**EXTRACTED RECORDS:**
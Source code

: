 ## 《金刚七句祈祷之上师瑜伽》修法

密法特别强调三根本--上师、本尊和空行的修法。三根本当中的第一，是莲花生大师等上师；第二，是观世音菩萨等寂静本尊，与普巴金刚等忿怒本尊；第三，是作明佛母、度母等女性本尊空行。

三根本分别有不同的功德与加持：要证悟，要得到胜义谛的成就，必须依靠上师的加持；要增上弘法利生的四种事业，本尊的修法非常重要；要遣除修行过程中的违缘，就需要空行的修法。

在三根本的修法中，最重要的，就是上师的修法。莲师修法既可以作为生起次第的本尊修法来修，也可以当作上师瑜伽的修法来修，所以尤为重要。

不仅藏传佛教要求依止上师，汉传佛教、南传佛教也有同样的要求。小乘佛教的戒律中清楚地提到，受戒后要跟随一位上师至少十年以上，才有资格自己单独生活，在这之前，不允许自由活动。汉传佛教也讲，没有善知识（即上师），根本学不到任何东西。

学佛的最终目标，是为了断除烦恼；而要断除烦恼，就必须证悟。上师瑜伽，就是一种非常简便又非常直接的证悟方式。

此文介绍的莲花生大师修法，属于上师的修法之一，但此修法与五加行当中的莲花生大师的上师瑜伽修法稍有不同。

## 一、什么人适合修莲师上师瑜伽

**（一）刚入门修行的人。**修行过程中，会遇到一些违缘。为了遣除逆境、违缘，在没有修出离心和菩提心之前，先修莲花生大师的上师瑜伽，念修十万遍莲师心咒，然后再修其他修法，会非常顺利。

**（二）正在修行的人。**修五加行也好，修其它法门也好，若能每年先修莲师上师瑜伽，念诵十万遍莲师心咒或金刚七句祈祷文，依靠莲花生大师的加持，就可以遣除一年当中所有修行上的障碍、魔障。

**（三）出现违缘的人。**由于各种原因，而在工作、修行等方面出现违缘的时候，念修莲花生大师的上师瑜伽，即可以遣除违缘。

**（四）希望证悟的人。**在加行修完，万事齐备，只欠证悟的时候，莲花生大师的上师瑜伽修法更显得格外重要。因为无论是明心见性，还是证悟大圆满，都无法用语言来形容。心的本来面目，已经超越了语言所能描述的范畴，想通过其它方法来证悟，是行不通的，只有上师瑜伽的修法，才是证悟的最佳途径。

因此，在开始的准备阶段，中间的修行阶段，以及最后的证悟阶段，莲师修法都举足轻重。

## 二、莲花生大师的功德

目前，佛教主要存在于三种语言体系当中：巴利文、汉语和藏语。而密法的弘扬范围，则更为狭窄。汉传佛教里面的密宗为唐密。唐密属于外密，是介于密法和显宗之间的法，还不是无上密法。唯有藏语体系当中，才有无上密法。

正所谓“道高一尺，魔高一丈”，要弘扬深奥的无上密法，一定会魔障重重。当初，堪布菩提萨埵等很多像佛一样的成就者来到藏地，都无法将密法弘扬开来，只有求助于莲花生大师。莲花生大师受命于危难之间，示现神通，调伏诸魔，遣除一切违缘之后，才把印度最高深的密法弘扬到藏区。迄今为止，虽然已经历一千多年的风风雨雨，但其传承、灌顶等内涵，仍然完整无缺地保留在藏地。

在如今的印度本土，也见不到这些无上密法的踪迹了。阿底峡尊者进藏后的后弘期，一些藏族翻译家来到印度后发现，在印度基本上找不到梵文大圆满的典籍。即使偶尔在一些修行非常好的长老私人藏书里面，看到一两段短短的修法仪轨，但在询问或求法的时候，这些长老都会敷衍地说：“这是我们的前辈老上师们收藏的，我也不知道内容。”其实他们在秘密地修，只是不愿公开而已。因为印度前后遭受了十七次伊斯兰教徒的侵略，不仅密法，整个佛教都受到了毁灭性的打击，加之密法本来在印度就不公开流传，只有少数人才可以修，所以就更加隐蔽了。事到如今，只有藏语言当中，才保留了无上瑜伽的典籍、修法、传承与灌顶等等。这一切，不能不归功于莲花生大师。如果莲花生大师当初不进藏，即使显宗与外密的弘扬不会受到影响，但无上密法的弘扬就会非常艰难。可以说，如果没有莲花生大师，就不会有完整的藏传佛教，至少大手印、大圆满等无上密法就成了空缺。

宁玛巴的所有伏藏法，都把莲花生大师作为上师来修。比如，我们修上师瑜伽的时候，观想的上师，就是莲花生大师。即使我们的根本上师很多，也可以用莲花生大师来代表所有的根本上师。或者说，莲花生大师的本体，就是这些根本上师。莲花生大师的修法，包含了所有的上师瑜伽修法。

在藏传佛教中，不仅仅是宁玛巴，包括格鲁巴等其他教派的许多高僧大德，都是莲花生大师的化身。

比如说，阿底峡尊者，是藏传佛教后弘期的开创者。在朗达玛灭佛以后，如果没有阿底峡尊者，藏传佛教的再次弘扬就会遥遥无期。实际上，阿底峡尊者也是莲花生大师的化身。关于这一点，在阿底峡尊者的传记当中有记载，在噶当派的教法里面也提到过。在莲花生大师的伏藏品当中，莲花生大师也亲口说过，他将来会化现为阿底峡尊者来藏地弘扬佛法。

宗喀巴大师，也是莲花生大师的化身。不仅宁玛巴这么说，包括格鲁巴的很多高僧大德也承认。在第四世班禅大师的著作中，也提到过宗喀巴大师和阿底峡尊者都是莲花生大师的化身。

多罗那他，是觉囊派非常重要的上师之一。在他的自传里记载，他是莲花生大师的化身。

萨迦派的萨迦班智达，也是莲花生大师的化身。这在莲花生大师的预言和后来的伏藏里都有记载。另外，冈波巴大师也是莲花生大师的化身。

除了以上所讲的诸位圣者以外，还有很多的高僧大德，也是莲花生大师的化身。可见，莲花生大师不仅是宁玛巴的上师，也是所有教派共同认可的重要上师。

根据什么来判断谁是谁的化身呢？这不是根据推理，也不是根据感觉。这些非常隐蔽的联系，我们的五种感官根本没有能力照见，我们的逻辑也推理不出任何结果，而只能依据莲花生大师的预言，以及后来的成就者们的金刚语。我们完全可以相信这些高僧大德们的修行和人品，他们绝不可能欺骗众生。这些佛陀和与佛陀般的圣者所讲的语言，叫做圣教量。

**ACTIVITY:**
With the line holding "在三根本的修法中，最重要的，" as the first and the line holding "此文介绍的莲花生大师修法，属" as the last, please transcribe exactly the lines of the material above in that range and nothing else.

**SOLVED EXERCISE:**
在三根本的修法中，最重要的，就是上师的修法。莲师修法既可以作为生起次第的本尊修法来修，也可以当作上师瑜伽的修法来修，所以尤为重要。

不仅藏传佛教要求依止上师，汉传佛教、南传佛教也有同样的要求。小乘佛教的戒律中清楚地提到，受戒后要跟随一位上师至少十年以上，才有资格自己单独生活，在这之前，不允许自由活动。汉传佛教也讲，没有善知识（即上师），根本学不到任何东西。

学佛的最终目标，是为了断除烦恼；而要断除烦恼，就必须证悟。上师瑜伽，就是一种非常简便又非常直接的证悟方式。

此文介绍的莲花生大师修法，属于上师的修法之一，但此修法与五加行当中的莲花生大师的上师瑜伽修法稍有不同。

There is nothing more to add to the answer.